黎明的灰白光线取代了星辰,冰冷而真实。林默在礁石平台上醒来,身体的每一处关节都在发出痛苦的呻吟,尤其是左腿,经过一夜的静止,伤口僵硬得像一块冰冷的石头,每一次微小的移动都牵扯着撕裂般的剧痛。
篝火早已熄灭,只剩下一堆灰白的余烬,被晨风吹拂着,偶尔露出
他挣扎着坐起,第一时间检查腿上的止血带和包扎。鹿皮条已经被血浸透板结,但好在没有新鲜的大规模渗血。
饥饿和干渴如同两只贪婪的蛆虫,继续啃噬着他的内脏。昨晚那尾鱼提供的能量早已消耗殆尽。他看向一旁剩下的鱼骨和内脏,强忍着恶心,将一些较小的鱼骨碾碎,混合着一点点残存的鱼肉碎末,吞了下去。
他必须尽快行动,若是困在这礁石平台上,只有死路一条。
晨间的寒意和海风的湿气正不断带走他宝贵的体温。

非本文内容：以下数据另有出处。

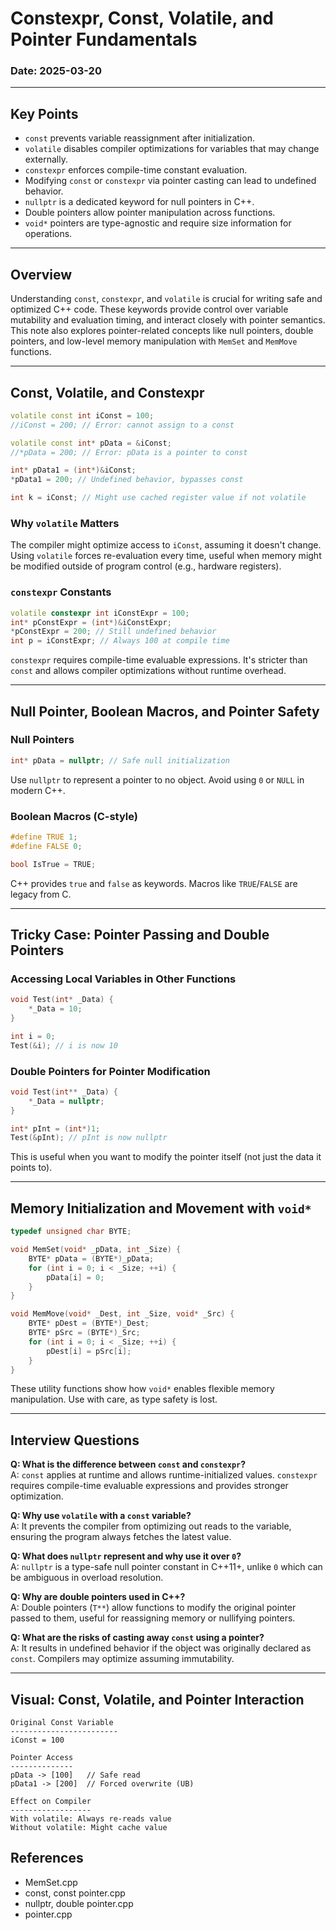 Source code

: # Constexpr, Const, Volatile, and Pointer Fundamentals 

### Date: 2025-03-20

---

## Key Points

- `const` prevents variable reassignment after initialization.
- `volatile` disables compiler optimizations for variables that may change externally.
- `constexpr` enforces compile-time constant evaluation.
- Modifying `const` or `constexpr` via pointer casting can lead to undefined behavior.
- `nullptr` is a dedicated keyword for null pointers in C++.
- Double pointers allow pointer manipulation across functions.
- `void*` pointers are type-agnostic and require size information for operations.

---

## Overview

Understanding `const`, `constexpr`, and `volatile` is crucial for writing safe and optimized C++ code. These keywords provide control over variable mutability and evaluation timing, and interact closely with pointer semantics. This note also explores pointer-related concepts like null pointers, double pointers, and low-level memory manipulation with `MemSet` and `MemMove` functions.

---

## Const, Volatile, and Constexpr

```cpp
volatile const int iConst = 100;
//iConst = 200; // Error: cannot assign to a const

volatile const int* pData = &iConst;
//*pData = 200; // Error: pData is a pointer to const

int* pData1 = (int*)&iConst;
*pData1 = 200; // Undefined behavior, bypasses const

int k = iConst; // Might use cached register value if not volatile
```

### Why `volatile` Matters
The compiler might optimize access to `iConst`, assuming it doesn't change. Using `volatile` forces re-evaluation every time, useful when memory might be modified outside of program control (e.g., hardware registers).

### `constexpr` Constants
```cpp
volatile constexpr int iConstExpr = 100;
int* pConstExpr = (int*)&iConstExpr;
*pConstExpr = 200; // Still undefined behavior
int p = iConstExpr; // Always 100 at compile time
```
`constexpr` requires compile-time evaluable expressions. It's stricter than `const` and allows compiler optimizations without runtime overhead.

---

## Null Pointer, Boolean Macros, and Pointer Safety

### Null Pointers
```cpp
int* pData = nullptr; // Safe null initialization
```
Use `nullptr` to represent a pointer to no object. Avoid using `0` or `NULL` in modern C++.

### Boolean Macros (C-style)
```cpp
#define TRUE 1;
#define FALSE 0;

bool IsTrue = TRUE;
```
C++ provides `true` and `false` as keywords. Macros like `TRUE`/`FALSE` are legacy from C.

---

## Tricky Case: Pointer Passing and Double Pointers

### Accessing Local Variables in Other Functions
```cpp
void Test(int* _Data) {
    *_Data = 10;
}

int i = 0;
Test(&i); // i is now 10
```

### Double Pointers for Pointer Modification
```cpp
void Test(int** _Data) {
    *_Data = nullptr;
}

int* pInt = (int*)1;
Test(&pInt); // pInt is now nullptr
```
This is useful when you want to modify the pointer itself (not just the data it points to).

---

## Memory Initialization and Movement with `void*`

```cpp
typedef unsigned char BYTE;

void MemSet(void* _pData, int _Size) {
    BYTE* pData = (BYTE*)_pData;
    for (int i = 0; i < _Size; ++i) {
        pData[i] = 0;
    }
}

void MemMove(void* _Dest, int _Size, void* _Src) {
    BYTE* pDest = (BYTE*)_Dest;
    BYTE* pSrc = (BYTE*)_Src;
    for (int i = 0; i < _Size; ++i) {
        pDest[i] = pSrc[i];
    }
}
```
These utility functions show how `void*` enables flexible memory manipulation. Use with care, as type safety is lost.

---

## Interview Questions

**Q: What is the difference between `const` and `constexpr`?**  
A: `const` applies at runtime and allows runtime-initialized values. `constexpr` requires compile-time evaluable expressions and provides stronger optimization.

**Q: Why use `volatile` with a `const` variable?**  
A: It prevents the compiler from optimizing out reads to the variable, ensuring the program always fetches the latest value.

**Q: What does `nullptr` represent and why use it over `0`?**  
A: `nullptr` is a type-safe null pointer constant in C++11+, unlike `0` which can be ambiguous in overload resolution.

**Q: Why are double pointers used in C++?**  
A: Double pointers (`T**`) allow functions to modify the original pointer passed to them, useful for reassigning memory or nullifying pointers.

**Q: What are the risks of casting away `const` using a pointer?**  
A: It results in undefined behavior if the object was originally declared as `const`. Compilers may optimize assuming immutability.

---

## Visual: Const, Volatile, and Pointer Interaction

```
Original Const Variable
------------------------
iConst = 100

Pointer Access
--------------
pData -> [100]   // Safe read
pData1 -> [200]  // Forced overwrite (UB)

Effect on Compiler
------------------
With volatile: Always re-reads value
Without volatile: Might cache value
```


## References 

- MemSet.cpp
- const, const pointer.cpp
- nullptr, double pointer.cpp
- pointer.cpp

没有火,不仅仅是无法取暖和烤制食物,更意味着无法消毒、无法给予心理上的安全感。
火折子已经耗尽了最后一点火星,而他储备的优质火绒也已经在昨天的落海和后续使用中消耗殆尽。平台上有一些被风吹上来的干枯海草和零星鸟羽,他小心翼翼地收集起来,作为引火物。
平台上的浮木大多潮湿,他只能挑选那些看起来最干爽的细小枝条。这是一个耗时而痛苦的过程,他拖着伤腿,在冰冷的礁石上艰难移动,每一次弯腰都伴随着腿部的剧痛和眩晕。
终于,他凑齐了一小堆勉强可用的燃料。他跪在地上,用身体挡住风,开始尝试钻木取火。这是他掌握得最熟练、但也最耗费体力的技能。
他找到一块相对平坦的朽木作为钻板,又用黑曜石小刀削尖一根硬木棍作为钻杆。双手合十,快速搓动木棍,将其顶端抵在钻板的凹槽里。
摩擦,持续不断的摩擦。汗水很快从他的额头渗出,顺着他脏污的脸颊滑落。手臂的肌肉因持续用力而燃烧、颤抖。
昨天的过度消耗让这个平时需要全力以赴的过程变得更加艰难。钻板冒起一丝微弱的青烟,但很快又被海风吹散。他咬紧牙关,加快速度,不顾一切地压榨着所剩无几的体力。
烟越来越浓,他小心地吹气,将准备好的干海草绒凑近。
一点微弱的火星闪烁了一下,旋即熄灭。
他再次疯狂地搓动钻杆。手臂酸痛得几乎抬不起来。肺部如同风箱般剧烈喘息。又一次青烟升起,又一次火星闪现,又一次……熄灭。
海风的湿度、燃料的不理想、体力的严重透支,以及可能因为受伤而变得不稳的手部动作,让这项生存基础技能变得异常艰难。
尝试了数次,每一次都功亏一篑。绝望开始像冰冷的潮水般慢慢淹没他。没有火,一切都会加速崩溃。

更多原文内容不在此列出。